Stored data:
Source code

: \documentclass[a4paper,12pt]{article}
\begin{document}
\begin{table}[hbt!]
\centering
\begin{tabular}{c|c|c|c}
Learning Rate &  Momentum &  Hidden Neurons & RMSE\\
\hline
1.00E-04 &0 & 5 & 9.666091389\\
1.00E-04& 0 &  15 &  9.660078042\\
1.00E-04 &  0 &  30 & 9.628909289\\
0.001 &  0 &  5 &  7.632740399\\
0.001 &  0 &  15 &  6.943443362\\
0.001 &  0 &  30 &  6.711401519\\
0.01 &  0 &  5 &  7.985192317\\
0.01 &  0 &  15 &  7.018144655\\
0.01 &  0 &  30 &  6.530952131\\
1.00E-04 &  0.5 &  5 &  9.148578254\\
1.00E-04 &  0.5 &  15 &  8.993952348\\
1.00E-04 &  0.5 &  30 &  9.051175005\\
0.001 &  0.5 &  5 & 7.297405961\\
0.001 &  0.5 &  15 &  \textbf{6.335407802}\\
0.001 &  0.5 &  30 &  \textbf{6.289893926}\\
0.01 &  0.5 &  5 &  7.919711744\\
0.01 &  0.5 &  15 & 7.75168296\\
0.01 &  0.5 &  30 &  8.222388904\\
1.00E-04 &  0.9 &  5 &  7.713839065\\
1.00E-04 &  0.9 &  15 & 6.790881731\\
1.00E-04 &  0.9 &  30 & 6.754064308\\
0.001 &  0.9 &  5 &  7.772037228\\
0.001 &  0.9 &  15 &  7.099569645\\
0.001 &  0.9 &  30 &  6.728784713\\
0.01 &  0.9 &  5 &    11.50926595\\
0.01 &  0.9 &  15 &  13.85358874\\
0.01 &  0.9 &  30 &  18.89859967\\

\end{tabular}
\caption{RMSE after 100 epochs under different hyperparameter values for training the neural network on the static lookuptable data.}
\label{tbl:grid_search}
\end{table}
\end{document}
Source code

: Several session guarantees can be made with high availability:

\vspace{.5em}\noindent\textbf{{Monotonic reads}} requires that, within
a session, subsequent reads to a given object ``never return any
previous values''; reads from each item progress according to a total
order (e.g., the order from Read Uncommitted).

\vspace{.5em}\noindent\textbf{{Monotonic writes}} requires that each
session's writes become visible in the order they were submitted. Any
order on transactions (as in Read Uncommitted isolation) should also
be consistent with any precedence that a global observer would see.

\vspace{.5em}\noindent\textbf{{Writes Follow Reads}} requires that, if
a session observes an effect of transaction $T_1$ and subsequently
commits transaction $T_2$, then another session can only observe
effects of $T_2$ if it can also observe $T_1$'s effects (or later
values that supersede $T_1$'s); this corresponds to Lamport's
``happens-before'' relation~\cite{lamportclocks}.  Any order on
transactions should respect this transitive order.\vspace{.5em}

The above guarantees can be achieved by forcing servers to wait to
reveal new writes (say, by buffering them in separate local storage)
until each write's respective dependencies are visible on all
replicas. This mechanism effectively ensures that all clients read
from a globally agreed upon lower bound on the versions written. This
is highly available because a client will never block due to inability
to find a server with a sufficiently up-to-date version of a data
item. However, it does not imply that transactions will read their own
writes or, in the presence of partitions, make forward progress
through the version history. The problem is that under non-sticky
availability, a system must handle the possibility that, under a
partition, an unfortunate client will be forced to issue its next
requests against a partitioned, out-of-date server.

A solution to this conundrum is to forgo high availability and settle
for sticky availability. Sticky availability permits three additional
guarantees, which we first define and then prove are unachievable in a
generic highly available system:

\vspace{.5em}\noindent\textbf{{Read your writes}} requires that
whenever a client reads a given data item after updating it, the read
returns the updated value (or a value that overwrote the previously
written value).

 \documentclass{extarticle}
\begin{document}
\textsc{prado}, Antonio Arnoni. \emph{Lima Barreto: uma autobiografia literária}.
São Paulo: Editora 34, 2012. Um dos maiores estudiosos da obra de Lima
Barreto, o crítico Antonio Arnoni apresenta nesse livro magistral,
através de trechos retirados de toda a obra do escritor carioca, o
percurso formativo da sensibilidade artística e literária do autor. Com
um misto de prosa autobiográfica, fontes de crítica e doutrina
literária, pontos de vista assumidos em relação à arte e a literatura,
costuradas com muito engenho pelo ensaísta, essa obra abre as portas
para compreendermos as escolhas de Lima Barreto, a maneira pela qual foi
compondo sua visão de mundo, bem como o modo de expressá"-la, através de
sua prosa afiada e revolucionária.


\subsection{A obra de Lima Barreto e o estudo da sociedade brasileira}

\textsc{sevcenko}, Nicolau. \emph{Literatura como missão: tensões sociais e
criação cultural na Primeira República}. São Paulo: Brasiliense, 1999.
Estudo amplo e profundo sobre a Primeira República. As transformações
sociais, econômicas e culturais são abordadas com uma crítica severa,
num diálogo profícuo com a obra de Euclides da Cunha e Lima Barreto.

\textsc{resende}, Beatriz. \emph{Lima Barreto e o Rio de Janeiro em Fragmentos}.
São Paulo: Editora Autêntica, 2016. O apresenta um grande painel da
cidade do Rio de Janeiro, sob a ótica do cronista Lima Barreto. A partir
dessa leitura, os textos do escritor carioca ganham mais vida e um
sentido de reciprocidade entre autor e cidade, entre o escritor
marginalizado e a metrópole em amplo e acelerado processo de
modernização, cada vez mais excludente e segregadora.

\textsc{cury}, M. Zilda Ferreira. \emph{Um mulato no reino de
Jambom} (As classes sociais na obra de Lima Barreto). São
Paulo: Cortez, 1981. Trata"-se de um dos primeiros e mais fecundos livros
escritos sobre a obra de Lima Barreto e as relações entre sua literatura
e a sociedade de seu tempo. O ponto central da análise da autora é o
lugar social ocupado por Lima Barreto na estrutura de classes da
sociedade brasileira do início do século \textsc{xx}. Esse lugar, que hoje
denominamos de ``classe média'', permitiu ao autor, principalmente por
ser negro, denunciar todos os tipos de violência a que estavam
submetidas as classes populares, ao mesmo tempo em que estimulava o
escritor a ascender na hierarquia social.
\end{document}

• PROBLEM REQUIREMENTS: Looking at the data above, write out exactly the lines that start at the one containing "criação cultural na" and end at the one containing "no reino de"; include both and nothing beyond.

• RESPONSE:
criação cultural na Primeira República}. São Paulo: Brasiliense, 1999.
Estudo amplo e profundo sobre a Primeira República. As transformações
sociais, econômicas e culturais são abordadas com uma crítica severa,
num diálogo profícuo com a obra de Euclides da Cunha e Lima Barreto.

\textsc{resende}, Beatriz. \emph{Lima Barreto e o Rio de Janeiro em Fragmentos}.
São Paulo: Editora Autêntica, 2016. O apresenta um grande painel da
cidade do Rio de Janeiro, sob a ótica do cronista Lima Barreto. A partir
dessa leitura, os textos do escritor carioca ganham mais vida e um
sentido de reciprocidade entre autor e cidade, entre o escritor
marginalizado e a metrópole em amplo e acelerado processo de
modernização, cada vez mais excludente e segregadora.

\textsc{cury}, M. Zilda Ferreira. \emph{Um mulato no reino de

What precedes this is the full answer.